Description of the task: Needed from the data below: all lines that contain the word "processing".

━━ Information provided ━━

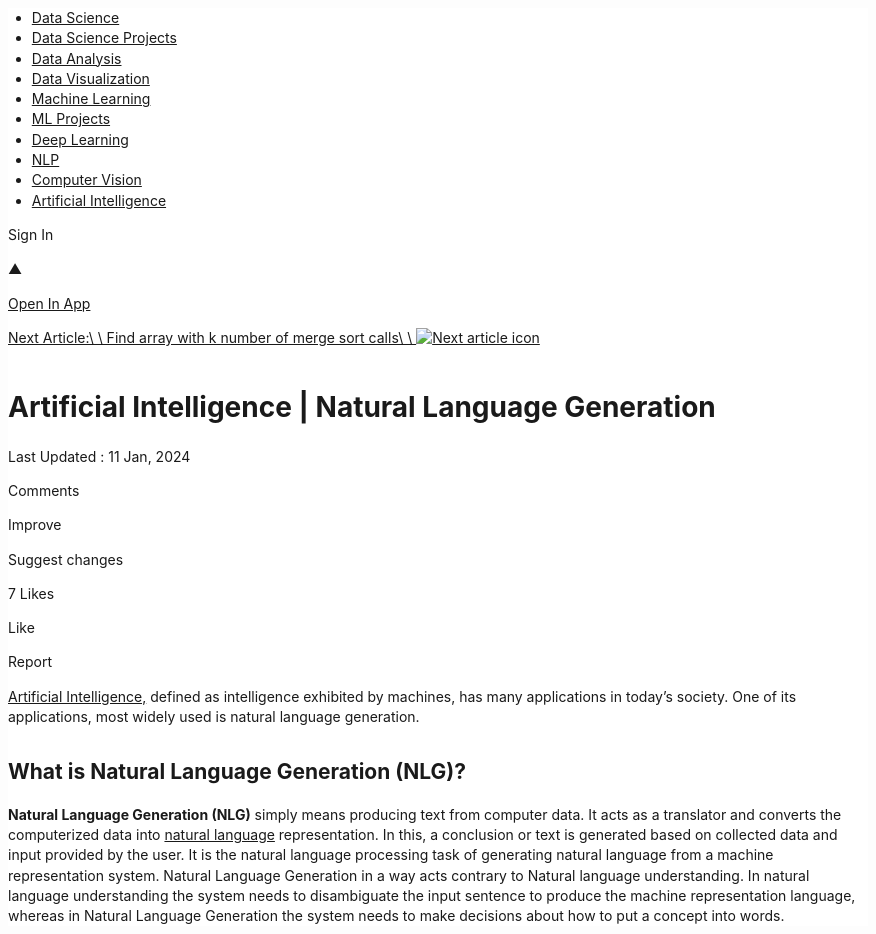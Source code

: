 - [Data Science](https://www.geeksforgeeks.org/data-science-with-python-tutorial/)
- [Data Science Projects](https://www.geeksforgeeks.org/top-data-science-projects/)
- [Data Analysis](https://www.geeksforgeeks.org/data-analysis-tutorial/)
- [Data Visualization](https://www.geeksforgeeks.org/python-data-visualization-tutorial/)
- [Machine Learning](https://www.geeksforgeeks.org/machine-learning/)
- [ML Projects](https://www.geeksforgeeks.org/machine-learning-projects/)
- [Deep Learning](https://www.geeksforgeeks.org/deep-learning-tutorial/)
- [NLP](https://www.geeksforgeeks.org/natural-language-processing-nlp-tutorial/)
- [Computer Vision](https://www.geeksforgeeks.org/computer-vision/)
- [Artificial Intelligence](https://www.geeksforgeeks.org/artificial-intelligence/)

Sign In

▲

[Open In App](https://geeksforgeeksapp.page.link/?link=https://www.geeksforgeeks.org/artificial-intelligence-natural-language-generation/?type%3Darticle%26id%3D163894&apn=free.programming.programming&isi=1641848816&ibi=org.geeksforgeeks.GeeksforGeeksDev&efr=1)

[Next Article:\\
\\
Find array with k number of merge sort calls\\
\\
![Next article icon](https://media.geeksforgeeks.org/auth-dashboard-uploads/ep_right.svg)](https://www.geeksforgeeks.org/find-array-k-number-merge-sort-calls/)

# Artificial Intelligence \| Natural Language Generation

Last Updated : 11 Jan, 2024

Comments

Improve

Suggest changes

7 Likes

Like

Report

[Artificial Intelligence,](https://www.geeksforgeeks.org/artificial-intelligence-an-introduction/) defined as intelligence exhibited by machines, has many applications in today’s society. One of its applications, most widely used is natural language generation.

## **What is Natural Language Generation (NLG)?**

**Natural Language Generation (NLG)** simply means producing text from computer data. It acts as a translator and converts the computerized data into [natural language](https://www.geeksforgeeks.org/natural-language-processing-nlp-tutorial/) representation. In this, a conclusion or text is generated based on collected data and input provided by the user. It is the natural language processing task of generating natural language from a machine representation system. Natural Language Generation in a way acts contrary to Natural language understanding. In natural language understanding the system needs to disambiguate the input sentence to produce the machine representation language, whereas in Natural Language Generation the system needs to make decisions about how to put a concept into words.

━━━

Written solution:
- [NLP](https://www.geeksforgeeks.org/natural-language-processing-nlp-tutorial/)
**Natural Language Generation (NLG)** simply means producing text from computer data. It acts as a translator and converts the computerized data into [natural language](https://www.geeksforgeeks.org/natural-language-processing-nlp-tutorial/) representation. In this, a conclusion or text is generated based on collected data and input provided by the user. It is the natural language processing task of generating natural language from a machine representation system. Natural Language Generation in a way acts contrary to Natural language understanding. In natural language understanding the system needs to disambiguate the input sentence to produce the machine representation language, whereas in Natural Language Generation the system needs to make decisions about how to put a concept into words.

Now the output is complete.